The legacy @csrf_protect decorator has been removed — it was redundant
with Flask-WTF’s global CSRFProtect middleware.
Email Configuration#
If you have email confirmation enabled, you must configure the following:
MAIL_SERVER: SMTP server address.MAIL_PORT: SMTP server port.MAIL_USERNAME: Username for the email server.MAIL_PASSWORD: Password for the email server.MAIL_DEFAULT_SENDER: Email address used as the sender.
Seeding Configuration#
These variables are used during the shopyo initialise command to create the initial admin user:
SHOPYO_AUTH_SEED_ADMIN_EMAIL: Email for the seed admin user (no default — seeding is skipped if unset).SHOPYO_AUTH_SEED_ADMIN_PASSWORD: Password for the seed admin user (no default — seeding is skipped if unset).
Why Not Plain Flask?#
Feature |
Plain Flask |
Flask + Blueprints |
Shopyo |
|---|---|---|---|
Modular Enforcement |
❌ |
⚠️ Manual |
✅ |
Plugin System |
❌ |
❌ |
✅ |
Built-in Auth |
❌ |
❌ |
✅ |
Admin UI |
❌ |
❌ |
✅ |
Structured Scaling |
❌ |
⚠️ |
✅ |
FAQ#
Is Shopyo production-ready?#
Yes. Shopyo powers live applications including Maurilearn.com (eLearning platform), Linkolearn.com (Learn By links), and FlaskCon.com (Conference software).

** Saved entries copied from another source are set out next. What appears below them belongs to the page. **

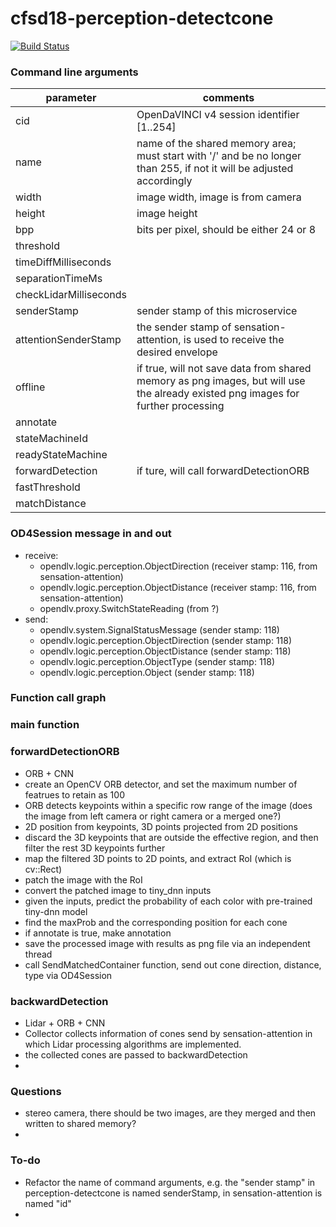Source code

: # cfsd18-perception-detectcone

[![Build Status](https://travis-ci.org/cfsd/cfsd18-perception-detectcone.svg?branch=master)](https://travis-ci.org/cfsd/cfsd18-perception-detectcone)

### Command line arguments
| parameter | comments |
| ----- | ----- |
| cid | OpenDaVINCI v4 session identifier [1..254] |
| name | name of the shared memory area; must start with '/' and be no longer than 255, if not it will be adjusted accordingly |
| width | image width, image is from camera |
| height | image height |
| bpp | bits per pixel, should be either 24 or 8 |
| threshold | |
| timeDiffMilliseconds | |
| separationTimeMs | |
| checkLidarMilliseconds | |
| senderStamp | sender stamp of this microservice |
| attentionSenderStamp | the sender stamp of sensation-attention, is used to receive the desired envelope |
| offline | if true, will not save data from shared memory as png images, but will use the already existed png images for further processing |
| annotate | |
| stateMachineId | |
| readyStateMachine | |
| forwardDetection | if ture, will call forwardDetectionORB |
| fastThreshold | |
| matchDistance | |


### OD4Session message in and out
- receive:
  - opendlv.logic.perception.ObjectDirection (receiver stamp: 116, from sensation-attention)
  - opendlv.logic.perception.ObjectDistance (receiver stamp: 116, from sensation-attention)
  - opendlv.proxy.SwitchStateReading (from ?)
- send:
  - opendlv.system.SignalStatusMessage (sender stamp: 118)
  - opendlv.logic.perception.ObjectDirection (sender stamp: 118)
  - opendlv.logic.perception.ObjectDistance (sender stamp: 118)
  - opendlv.logic.perception.ObjectType (sender stamp: 118)
  - opendlv.logic.perception.Object (sender stamp: 118)


### Function call graph


### main function


### forwardDetectionORB
- ORB + CNN
- create an OpenCV ORB detector, and set the maximum number of featrues to retain as 100
- ORB detects keypoints within a specific row range of the image (does the image from left camera or right camera or a merged one?)
- 2D position from keypoints, 3D points projected from 2D positions
- discard the 3D keypoints that are outside the effective region, and then filter the rest 3D keypoints further
- map the filtered 3D points to 2D points, and extract RoI (which is cv::Rect)
- patch the image with the RoI
- convert the patched image to tiny_dnn inputs
- given the inputs, predict the probability of each color with pre-trained tiny-dnn model
- find the maxProb and the corresponding position for each cone
- if annotate is true, make annotation
- save the processed image with results as png file via an independent thread
- call SendMatchedContainer function, send out cone direction, distance, type via OD4Session


### backwardDetection
- Lidar + ORB + CNN
- Collector collects information of cones send by sensation-attention in which Lidar processing algorithms are implemented.
- the collected cones are passed to backwardDetection
-

### Questions
- stereo camera, there should be two images, are they merged and then written to shared memory?
-

### To-do
- Refactor the name of command arguments, e.g. the "sender stamp" in perception-detectcone is named senderStamp, in sensation-attention is named "id"
-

How does Shopyo compare to Django?#
Shopyo gives you Django’s modularity with Flask’s flexibility. You get structure without the magic. Use only what you need.
Can I use Shopyo without the admin?#
Yes. Every module is optional. Delete what you don’t need.
Is it compatible with Flask extensions?#
Absolutely. Shopyo is Flask. All Flask extensions work.
How do modules communicate?#
Modules communicate through Shopyo’s event system. Import get_module from shopyo.api.module to dispatch and listen for events.
Can I deploy with Gunicorn?#
Yes. Shopyo works with any WSGI server:
gunicorn "app:create_app('production')" -w 4
How does Shopyo handle migrations?#
Shopyo uses Flask-Migrate. Run flask db init and flask db migrate as usual.
Is it suitable for microservices?#
Yes. Each Shopyo module can be extracted into a separate service while maintaining the same development experience.
Does it enforce database structure?#
No. Shopyo uses SQLAlchemy. You define your models however you want.
Can I build APIs only?#
Yes. Create modules without templates. Use Flask-RESTX or any API library.